(Plain-text document sources)
^^^^^^^^

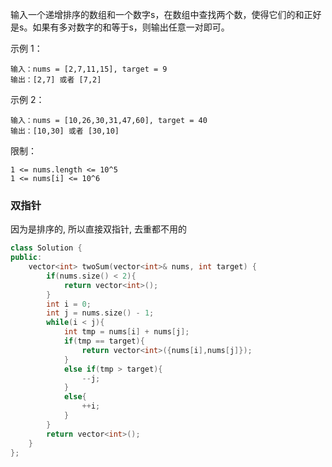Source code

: 输入一个递增排序的数组和一个数字s，在数组中查找两个数，使得它们的和正好是s。如果有多对数字的和等于s，则输出任意一对即可。

 

示例 1：
```
输入：nums = [2,7,11,15], target = 9
输出：[2,7] 或者 [7,2]
```
示例 2：
```
输入：nums = [10,26,30,31,47,60], target = 40
输出：[10,30] 或者 [30,10]
```
限制：
```
1 <= nums.length <= 10^5
1 <= nums[i] <= 10^6
```





### 双指针

因为是排序的, 所以直接双指针, 去重都不用的

```c++
class Solution {
public:
    vector<int> twoSum(vector<int>& nums, int target) {
        if(nums.size() < 2){
            return vector<int>();
        }
        int i = 0;
        int j = nums.size() - 1;
        while(i < j){
            int tmp = nums[i] + nums[j];
            if(tmp == target){
                return vector<int>({nums[i],nums[j]});
            }
            else if(tmp > target){
                --j;
            }
            else{
                ++i;
            }
        }
        return vector<int>();
    }
};
```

^^^^^^^^

● Activity
Lines above that contain the string "target" make up the answer.

● Reply
输入：nums = [2,7,11,15], target = 9
输入：nums = [10,26,30,31,47,60], target = 40
    vector<int> twoSum(vector<int>& nums, int target) {
            if(tmp == target){
            else if(tmp > target){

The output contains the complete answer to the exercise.